Probably the first comprehensive account on the French side for the general public came with the Larousse series, La France héroïque et ses Alliés, published in instalments immediately after the war. Number 28 was simply entitled Aux Dardanelles (To The Dardanelles).2 The mastermind behind the operation is squarely identified as “M. W. Churchill,” who is described as overriding the objections of those who considered the straits impassable by a fleet which did not control the shores. “He believed that the fall of fortresses such as Liège, Namur, Maubeuge, Antwerp proved the inferiority of fixed defences when attacked by a superior artillery,” the editors point out and note, when discussing the composition of the fleet eventually sent, that “the total of 280 naval guns was more than sufficient, according to M. Churchill’s theory, to obtain a result.”3

A volume of the semi-official History of the Great War published by Payot in 1932 devoted to the Armée d’Orient (Army of the East) and written by an army colonel also blames Churchill and his forceful pleading before the War Cabinet in January 1915: “Winston Churchill is eloquent and he has a blind faith in his grandiose project; he sees the enormous impact of his enterprise, but does not perceive its immense difficulties.”4

Yet, in his war memoirs published in 1935, General Marie de Lardenelle, who was a colonel and Chief of Staff of the French Fifth Army in 1914, claims that in November of that year he sent a memorandum to his superior, General Franchet d’Espérey, suggesting the opening of a Balkan front with the following notes in telegraphic style: “Gather all the Balkan people around us.
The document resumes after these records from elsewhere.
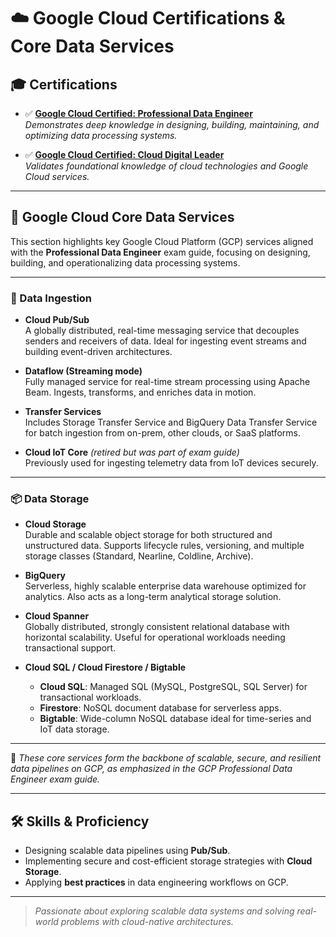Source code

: # ☁️ Google Cloud Certifications & Core Data Services

## 🎓 Certifications

- ✅ [**Google Cloud Certified: Professional Data Engineer**](https://www.credly.com/badges/8b12f9ce-eca0-4704-a446-3c1ee86f0c1a/public_url)  
  _Demonstrates deep knowledge in designing, building, maintaining, and optimizing data processing systems._

- ✅ [**Google Cloud Certified: Cloud Digital Leader**](https://www.credly.com/badges/5a781c4a-f5fd-4322-a0ac-658bf9c960b0/public_url)  
  _Validates foundational knowledge of cloud technologies and Google Cloud services._

---

## 📌 Google Cloud Core Data Services

This section highlights key Google Cloud Platform (GCP) services aligned with the **Professional Data Engineer** exam guide, focusing on designing, building, and operationalizing data processing systems.

---

### 🔄 Data Ingestion

- **Cloud Pub/Sub**  
  A globally distributed, real-time messaging service that decouples senders and receivers of data. Ideal for ingesting event streams and building event-driven architectures.

- **Dataflow (Streaming mode)**  
  Fully managed service for real-time stream processing using Apache Beam. Ingests, transforms, and enriches data in motion.

- **Transfer Services**  
  Includes Storage Transfer Service and BigQuery Data Transfer Service for batch ingestion from on-prem, other clouds, or SaaS platforms.

- **Cloud IoT Core** *(retired but was part of exam guide)*  
  Previously used for ingesting telemetry data from IoT devices securely.

---

### 📦 Data Storage

- **Cloud Storage**  
  Durable and scalable object storage for both structured and unstructured data. Supports lifecycle rules, versioning, and multiple storage classes (Standard, Nearline, Coldline, Archive).

- **BigQuery**  
  Serverless, highly scalable enterprise data warehouse optimized for analytics. Also acts as a long-term analytical storage solution.

- **Cloud Spanner**  
  Globally distributed, strongly consistent relational database with horizontal scalability. Useful for operational workloads needing transactional support.

- **Cloud SQL / Cloud Firestore / Bigtable**  
  - **Cloud SQL**: Managed SQL (MySQL, PostgreSQL, SQL Server) for transactional workloads.  
  - **Firestore**: NoSQL document database for serverless apps.  
  - **Bigtable**: Wide-column NoSQL database ideal for time-series and IoT data storage.

---

📘 _These core services form the backbone of scalable, secure, and resilient data pipelines on GCP, as emphasized in the GCP Professional Data Engineer exam guide._


---

## 🛠️ Skills & Proficiency
- Designing scalable data pipelines using **Pub/Sub**.
- Implementing secure and cost-efficient storage strategies with **Cloud Storage**.
- Applying **best practices** in data engineering workflows on GCP.

---

> _Passionate about exploring scalable data systems and solving real-world problems with cloud-native architectures._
Create a Danubian front. Separate Turkey from the Central Empires. Secure our direct communications with Russia. The rest will follow!”5 These words are of course remarkably similar to those of Churchill.

It is also of interest to note that General Joseph Joffre, the Commander-in-Chief on the Western Front at the time, even though he was unconvinced and hostile to the idea of depleting his own forces, ordered the French General Headquarters to study the feasibility of the project in February 1915. The conclusions were that a campaign in the Orient, i.e., southeast Europe or the Near East, was not a practical proposition due to a lack of adequate communications.6

There is absolutely no mention in the Larousse account of any Anglo-French negotiations on the desirability or otherwise of launching the expedition. We simply learn out of the blue that the French Navy agreed in February 1915 to contribute a substantial fleet. Yet the reasons for the decision of the French Government to back the proposal of the British War Cabinet are not difficult to see.

The British First Lord of the Admiralty repeated that no land forces would be needed, which meant there would be no removal of British troops from the Western Front. At the same time the French Navy, unlike the French Army, was underemployed in the war effort. There was no reason then for France to displease its British Allies, whose land army was crucial in France, by refusing to lend support in a purely naval operation, which did not reduce the defences of the Western Front in any way.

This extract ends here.